> About this exercise
Give again, exactly as written, the lines of the records below from the line with "We strongly believe" to the line with "2. [...folderName]". Both end lines count; pictures do not.

[Collected data]
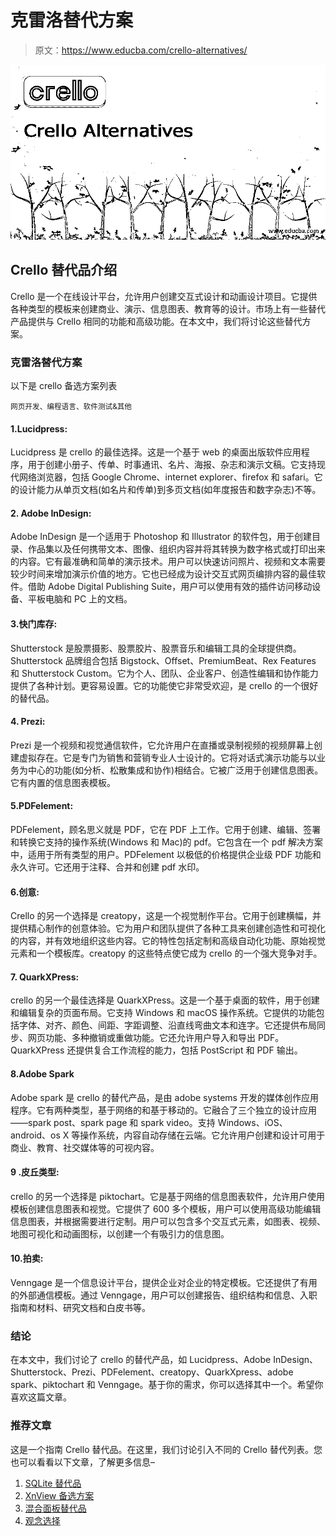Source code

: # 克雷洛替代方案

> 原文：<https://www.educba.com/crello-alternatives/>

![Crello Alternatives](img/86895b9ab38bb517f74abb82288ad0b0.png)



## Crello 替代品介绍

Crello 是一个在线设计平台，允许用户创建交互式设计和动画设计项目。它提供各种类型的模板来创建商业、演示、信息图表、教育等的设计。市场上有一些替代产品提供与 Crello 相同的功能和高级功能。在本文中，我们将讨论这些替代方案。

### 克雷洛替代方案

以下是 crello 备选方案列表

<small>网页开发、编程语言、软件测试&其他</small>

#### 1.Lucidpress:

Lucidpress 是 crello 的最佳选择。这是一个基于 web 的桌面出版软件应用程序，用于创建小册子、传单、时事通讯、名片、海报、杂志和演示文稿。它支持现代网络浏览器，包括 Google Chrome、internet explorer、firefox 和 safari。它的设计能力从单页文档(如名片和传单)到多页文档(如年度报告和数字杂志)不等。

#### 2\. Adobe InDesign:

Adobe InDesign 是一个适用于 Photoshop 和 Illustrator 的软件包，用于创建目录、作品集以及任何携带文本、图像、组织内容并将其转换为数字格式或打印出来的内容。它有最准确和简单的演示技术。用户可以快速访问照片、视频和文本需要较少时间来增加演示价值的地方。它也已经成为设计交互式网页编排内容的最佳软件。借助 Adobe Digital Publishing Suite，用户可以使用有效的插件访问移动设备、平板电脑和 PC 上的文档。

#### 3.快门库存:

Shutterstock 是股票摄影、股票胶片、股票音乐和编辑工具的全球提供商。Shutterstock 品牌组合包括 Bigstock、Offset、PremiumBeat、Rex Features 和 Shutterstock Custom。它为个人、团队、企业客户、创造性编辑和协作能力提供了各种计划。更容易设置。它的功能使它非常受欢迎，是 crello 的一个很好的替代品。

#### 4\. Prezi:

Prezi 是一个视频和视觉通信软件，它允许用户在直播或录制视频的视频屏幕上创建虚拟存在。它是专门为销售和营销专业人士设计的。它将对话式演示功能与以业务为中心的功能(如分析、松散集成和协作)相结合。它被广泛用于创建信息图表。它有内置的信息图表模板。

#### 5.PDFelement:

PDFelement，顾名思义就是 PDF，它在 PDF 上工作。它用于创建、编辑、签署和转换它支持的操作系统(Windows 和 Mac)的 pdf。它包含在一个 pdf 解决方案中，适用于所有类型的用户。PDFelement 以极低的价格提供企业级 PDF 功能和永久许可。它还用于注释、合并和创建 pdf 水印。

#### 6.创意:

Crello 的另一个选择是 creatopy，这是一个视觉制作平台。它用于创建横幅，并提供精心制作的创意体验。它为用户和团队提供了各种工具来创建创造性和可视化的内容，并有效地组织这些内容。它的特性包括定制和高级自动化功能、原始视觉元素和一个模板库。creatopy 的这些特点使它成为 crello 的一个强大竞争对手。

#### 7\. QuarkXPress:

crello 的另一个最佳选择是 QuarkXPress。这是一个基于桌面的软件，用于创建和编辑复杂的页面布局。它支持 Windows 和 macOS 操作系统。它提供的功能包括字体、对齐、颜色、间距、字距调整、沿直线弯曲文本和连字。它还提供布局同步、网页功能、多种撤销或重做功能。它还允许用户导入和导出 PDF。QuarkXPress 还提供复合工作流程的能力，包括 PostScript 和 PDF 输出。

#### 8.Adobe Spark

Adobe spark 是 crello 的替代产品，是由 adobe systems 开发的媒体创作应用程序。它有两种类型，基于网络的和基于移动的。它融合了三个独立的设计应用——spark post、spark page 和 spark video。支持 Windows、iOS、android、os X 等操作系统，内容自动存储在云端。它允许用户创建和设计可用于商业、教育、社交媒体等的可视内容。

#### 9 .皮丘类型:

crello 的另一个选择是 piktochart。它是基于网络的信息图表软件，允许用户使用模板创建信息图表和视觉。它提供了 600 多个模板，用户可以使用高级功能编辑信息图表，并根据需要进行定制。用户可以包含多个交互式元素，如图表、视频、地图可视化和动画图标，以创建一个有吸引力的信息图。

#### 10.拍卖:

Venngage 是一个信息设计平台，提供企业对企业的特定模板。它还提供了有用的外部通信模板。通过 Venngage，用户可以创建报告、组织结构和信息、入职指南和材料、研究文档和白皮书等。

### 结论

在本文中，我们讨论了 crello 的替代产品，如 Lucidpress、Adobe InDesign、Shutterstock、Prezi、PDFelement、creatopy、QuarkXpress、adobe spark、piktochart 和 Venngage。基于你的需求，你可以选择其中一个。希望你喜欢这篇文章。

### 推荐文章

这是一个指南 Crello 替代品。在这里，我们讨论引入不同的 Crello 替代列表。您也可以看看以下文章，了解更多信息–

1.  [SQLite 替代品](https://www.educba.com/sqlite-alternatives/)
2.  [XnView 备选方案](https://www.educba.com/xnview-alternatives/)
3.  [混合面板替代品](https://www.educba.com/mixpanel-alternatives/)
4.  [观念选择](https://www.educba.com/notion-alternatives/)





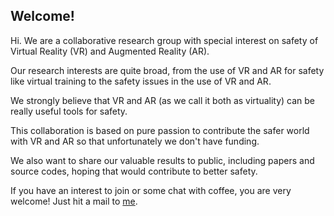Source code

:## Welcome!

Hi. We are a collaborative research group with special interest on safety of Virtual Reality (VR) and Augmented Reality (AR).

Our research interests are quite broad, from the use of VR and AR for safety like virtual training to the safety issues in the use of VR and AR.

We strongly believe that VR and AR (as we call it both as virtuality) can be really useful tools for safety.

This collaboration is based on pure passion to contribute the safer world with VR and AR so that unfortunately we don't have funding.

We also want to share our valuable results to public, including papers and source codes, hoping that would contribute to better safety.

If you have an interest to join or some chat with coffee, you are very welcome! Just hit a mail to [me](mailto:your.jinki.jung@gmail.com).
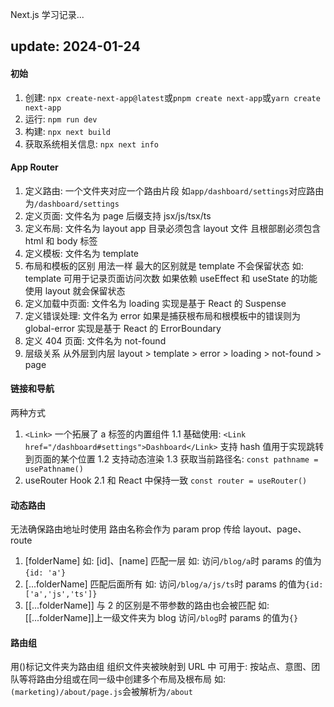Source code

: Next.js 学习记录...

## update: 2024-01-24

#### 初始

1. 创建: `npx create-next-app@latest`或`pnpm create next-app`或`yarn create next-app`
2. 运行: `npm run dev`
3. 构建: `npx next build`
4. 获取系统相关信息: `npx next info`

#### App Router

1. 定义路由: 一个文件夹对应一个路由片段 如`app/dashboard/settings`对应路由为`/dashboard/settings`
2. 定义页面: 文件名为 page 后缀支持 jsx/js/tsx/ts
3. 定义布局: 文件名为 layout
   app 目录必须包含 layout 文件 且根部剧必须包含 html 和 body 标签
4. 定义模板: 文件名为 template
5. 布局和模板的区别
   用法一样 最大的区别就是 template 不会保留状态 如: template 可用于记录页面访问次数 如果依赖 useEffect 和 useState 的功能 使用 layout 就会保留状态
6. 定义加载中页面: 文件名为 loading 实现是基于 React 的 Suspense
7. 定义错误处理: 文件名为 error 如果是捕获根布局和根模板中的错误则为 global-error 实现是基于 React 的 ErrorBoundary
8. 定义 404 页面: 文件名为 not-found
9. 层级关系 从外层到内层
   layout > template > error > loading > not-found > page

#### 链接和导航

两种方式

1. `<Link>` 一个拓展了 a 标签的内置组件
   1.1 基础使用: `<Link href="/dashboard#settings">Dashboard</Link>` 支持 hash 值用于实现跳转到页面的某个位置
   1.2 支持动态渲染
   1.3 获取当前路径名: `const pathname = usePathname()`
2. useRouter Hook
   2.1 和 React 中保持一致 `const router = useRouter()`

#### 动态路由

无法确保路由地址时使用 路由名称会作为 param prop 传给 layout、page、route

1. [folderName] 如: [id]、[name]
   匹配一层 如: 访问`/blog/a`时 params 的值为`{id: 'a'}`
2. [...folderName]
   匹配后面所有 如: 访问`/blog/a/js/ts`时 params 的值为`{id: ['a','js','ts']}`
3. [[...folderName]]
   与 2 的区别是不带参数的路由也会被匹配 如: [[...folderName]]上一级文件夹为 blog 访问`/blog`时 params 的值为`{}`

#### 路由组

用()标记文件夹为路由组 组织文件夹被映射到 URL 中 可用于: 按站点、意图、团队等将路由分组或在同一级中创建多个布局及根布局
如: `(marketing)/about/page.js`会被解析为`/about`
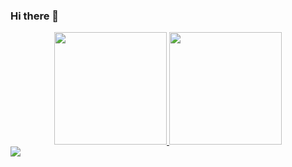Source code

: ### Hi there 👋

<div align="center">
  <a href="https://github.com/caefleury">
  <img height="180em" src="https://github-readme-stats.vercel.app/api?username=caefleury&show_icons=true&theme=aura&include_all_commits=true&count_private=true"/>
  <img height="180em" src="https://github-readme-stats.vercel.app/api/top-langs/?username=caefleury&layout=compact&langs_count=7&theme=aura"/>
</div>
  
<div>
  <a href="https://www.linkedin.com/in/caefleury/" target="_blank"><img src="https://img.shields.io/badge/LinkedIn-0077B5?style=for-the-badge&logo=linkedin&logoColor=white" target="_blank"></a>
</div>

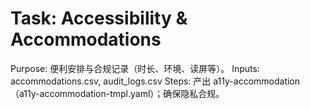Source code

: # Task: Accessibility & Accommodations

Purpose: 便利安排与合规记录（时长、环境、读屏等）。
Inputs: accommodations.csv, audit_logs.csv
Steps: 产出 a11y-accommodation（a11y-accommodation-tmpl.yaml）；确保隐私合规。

...

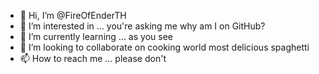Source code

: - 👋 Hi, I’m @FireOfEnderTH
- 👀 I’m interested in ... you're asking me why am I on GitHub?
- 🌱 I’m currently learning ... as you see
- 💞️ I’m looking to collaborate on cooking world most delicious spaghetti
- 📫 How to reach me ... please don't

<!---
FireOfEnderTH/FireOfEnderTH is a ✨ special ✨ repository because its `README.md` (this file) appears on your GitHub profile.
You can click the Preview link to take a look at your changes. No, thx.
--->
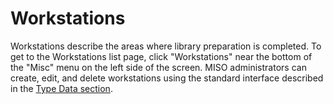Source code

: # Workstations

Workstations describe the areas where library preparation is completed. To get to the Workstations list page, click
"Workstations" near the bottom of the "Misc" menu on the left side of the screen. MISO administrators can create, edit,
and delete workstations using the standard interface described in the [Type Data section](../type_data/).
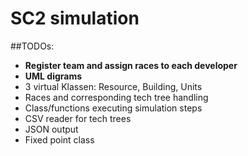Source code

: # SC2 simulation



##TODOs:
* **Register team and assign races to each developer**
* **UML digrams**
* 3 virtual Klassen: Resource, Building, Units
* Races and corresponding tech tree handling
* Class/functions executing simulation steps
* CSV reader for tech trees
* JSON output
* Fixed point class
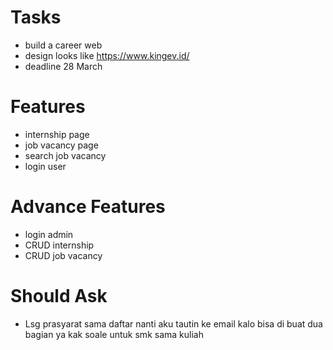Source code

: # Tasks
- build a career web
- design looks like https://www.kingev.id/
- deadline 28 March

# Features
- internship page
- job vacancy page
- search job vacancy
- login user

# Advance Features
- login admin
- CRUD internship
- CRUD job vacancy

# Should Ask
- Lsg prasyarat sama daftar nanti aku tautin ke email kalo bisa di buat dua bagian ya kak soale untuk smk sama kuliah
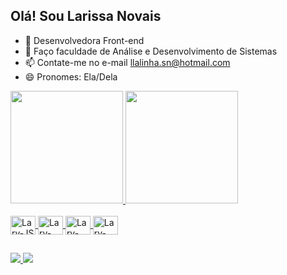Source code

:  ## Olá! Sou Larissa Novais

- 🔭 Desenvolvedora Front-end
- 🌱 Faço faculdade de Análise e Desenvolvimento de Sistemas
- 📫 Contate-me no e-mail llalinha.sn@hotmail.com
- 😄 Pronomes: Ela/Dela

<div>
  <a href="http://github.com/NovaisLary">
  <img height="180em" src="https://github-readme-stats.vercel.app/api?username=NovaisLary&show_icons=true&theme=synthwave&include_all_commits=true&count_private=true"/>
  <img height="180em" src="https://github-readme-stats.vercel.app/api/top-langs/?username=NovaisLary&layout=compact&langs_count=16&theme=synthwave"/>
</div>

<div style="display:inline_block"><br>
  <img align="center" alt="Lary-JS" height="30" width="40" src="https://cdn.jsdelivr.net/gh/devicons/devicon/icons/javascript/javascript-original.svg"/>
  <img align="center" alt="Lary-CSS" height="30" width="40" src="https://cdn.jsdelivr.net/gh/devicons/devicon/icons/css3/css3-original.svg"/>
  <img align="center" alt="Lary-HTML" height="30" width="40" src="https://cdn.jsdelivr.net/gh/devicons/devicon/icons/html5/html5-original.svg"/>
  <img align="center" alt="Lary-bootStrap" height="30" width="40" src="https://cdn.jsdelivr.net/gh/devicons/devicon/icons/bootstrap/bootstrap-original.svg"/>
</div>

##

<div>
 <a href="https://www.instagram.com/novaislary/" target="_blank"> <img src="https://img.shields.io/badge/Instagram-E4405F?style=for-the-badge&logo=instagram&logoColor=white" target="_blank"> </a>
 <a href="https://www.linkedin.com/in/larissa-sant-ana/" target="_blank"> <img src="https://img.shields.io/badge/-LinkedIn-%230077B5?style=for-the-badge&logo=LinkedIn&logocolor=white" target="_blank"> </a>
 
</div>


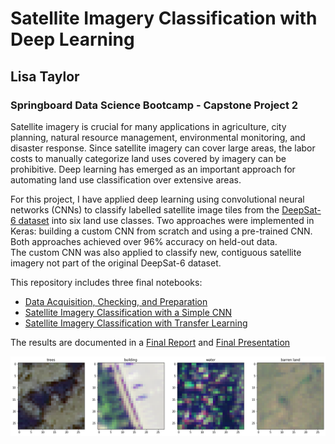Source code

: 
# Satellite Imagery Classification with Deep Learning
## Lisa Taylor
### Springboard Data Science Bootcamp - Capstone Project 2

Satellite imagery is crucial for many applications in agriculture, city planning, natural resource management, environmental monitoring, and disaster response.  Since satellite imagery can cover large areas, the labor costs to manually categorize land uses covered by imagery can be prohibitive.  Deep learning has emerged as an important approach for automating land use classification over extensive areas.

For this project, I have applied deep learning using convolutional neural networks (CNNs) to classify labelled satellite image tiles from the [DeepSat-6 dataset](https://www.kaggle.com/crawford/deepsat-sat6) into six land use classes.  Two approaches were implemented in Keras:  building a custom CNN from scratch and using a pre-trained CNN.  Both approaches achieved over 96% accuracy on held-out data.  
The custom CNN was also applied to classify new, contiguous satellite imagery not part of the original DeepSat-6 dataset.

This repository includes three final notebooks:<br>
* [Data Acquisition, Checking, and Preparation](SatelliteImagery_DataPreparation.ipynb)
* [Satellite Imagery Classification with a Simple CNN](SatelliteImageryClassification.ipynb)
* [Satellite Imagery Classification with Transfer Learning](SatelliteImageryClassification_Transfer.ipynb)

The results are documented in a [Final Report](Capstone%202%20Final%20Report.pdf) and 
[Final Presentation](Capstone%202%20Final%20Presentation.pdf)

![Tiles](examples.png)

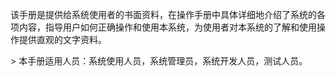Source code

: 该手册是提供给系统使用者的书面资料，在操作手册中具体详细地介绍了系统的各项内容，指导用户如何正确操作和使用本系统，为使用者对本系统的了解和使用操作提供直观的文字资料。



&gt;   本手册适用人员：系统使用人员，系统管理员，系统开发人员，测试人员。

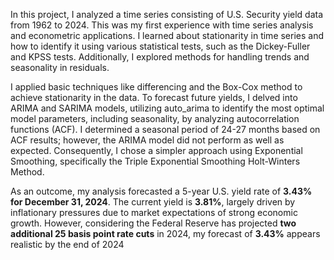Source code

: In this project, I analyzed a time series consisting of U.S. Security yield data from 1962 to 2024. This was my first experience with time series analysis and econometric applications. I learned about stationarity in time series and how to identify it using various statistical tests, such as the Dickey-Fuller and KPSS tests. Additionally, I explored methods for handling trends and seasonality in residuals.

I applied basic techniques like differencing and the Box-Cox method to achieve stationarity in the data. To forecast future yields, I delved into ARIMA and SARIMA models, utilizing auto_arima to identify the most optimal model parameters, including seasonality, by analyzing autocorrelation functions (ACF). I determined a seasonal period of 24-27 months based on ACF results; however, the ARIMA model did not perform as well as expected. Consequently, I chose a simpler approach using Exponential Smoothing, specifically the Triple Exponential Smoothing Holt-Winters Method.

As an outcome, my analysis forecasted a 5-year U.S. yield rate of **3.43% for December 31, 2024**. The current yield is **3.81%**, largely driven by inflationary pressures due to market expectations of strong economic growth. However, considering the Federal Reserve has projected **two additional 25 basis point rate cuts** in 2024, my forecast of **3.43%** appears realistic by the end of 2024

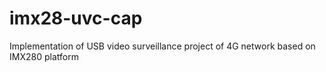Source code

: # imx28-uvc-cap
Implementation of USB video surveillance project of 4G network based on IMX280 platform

> Output of the exercise
We strongly believe that VR and AR (as we call it both as virtuality) can be really useful tools for safety.

This collaboration is based on pure passion to contribute the safer world with VR and AR so that unfortunately we don't have funding.

We also want to share our valuable results to public, including papers and source codes, hoping that would contribute to better safety.

If you have an interest to join or some chat with coffee, you are very welcome! Just hit a mail to [me](mailto:your.jinki.jung@gmail.com).
Source code

: Next.js 学习记录...

## update: 2024-01-24

#### 初始

1. 创建: `npx create-next-app@latest`或`pnpm create next-app`或`yarn create next-app`
2. 运行: `npm run dev`
3. 构建: `npx next build`
4. 获取系统相关信息: `npx next info`

#### App Router

1. 定义路由: 一个文件夹对应一个路由片段 如`app/dashboard/settings`对应路由为`/dashboard/settings`
2. 定义页面: 文件名为 page 后缀支持 jsx/js/tsx/ts
3. 定义布局: 文件名为 layout
   app 目录必须包含 layout 文件 且根部剧必须包含 html 和 body 标签
4. 定义模板: 文件名为 template
5. 布局和模板的区别
   用法一样 最大的区别就是 template 不会保留状态 如: template 可用于记录页面访问次数 如果依赖 useEffect 和 useState 的功能 使用 layout 就会保留状态
6. 定义加载中页面: 文件名为 loading 实现是基于 React 的 Suspense
7. 定义错误处理: 文件名为 error 如果是捕获根布局和根模板中的错误则为 global-error 实现是基于 React 的 ErrorBoundary
8. 定义 404 页面: 文件名为 not-found
9. 层级关系 从外层到内层
   layout > template > error > loading > not-found > page

#### 链接和导航

两种方式

1. `<Link>` 一个拓展了 a 标签的内置组件
   1.1 基础使用: `<Link href="/dashboard#settings">Dashboard</Link>` 支持 hash 值用于实现跳转到页面的某个位置
   1.2 支持动态渲染
   1.3 获取当前路径名: `const pathname = usePathname()`
2. useRouter Hook
   2.1 和 React 中保持一致 `const router = useRouter()`

#### 动态路由

无法确保路由地址时使用 路由名称会作为 param prop 传给 layout、page、route

1. [folderName] 如: [id]、[name]
   匹配一层 如: 访问`/blog/a`时 params 的值为`{id: 'a'}`
2. [...folderName]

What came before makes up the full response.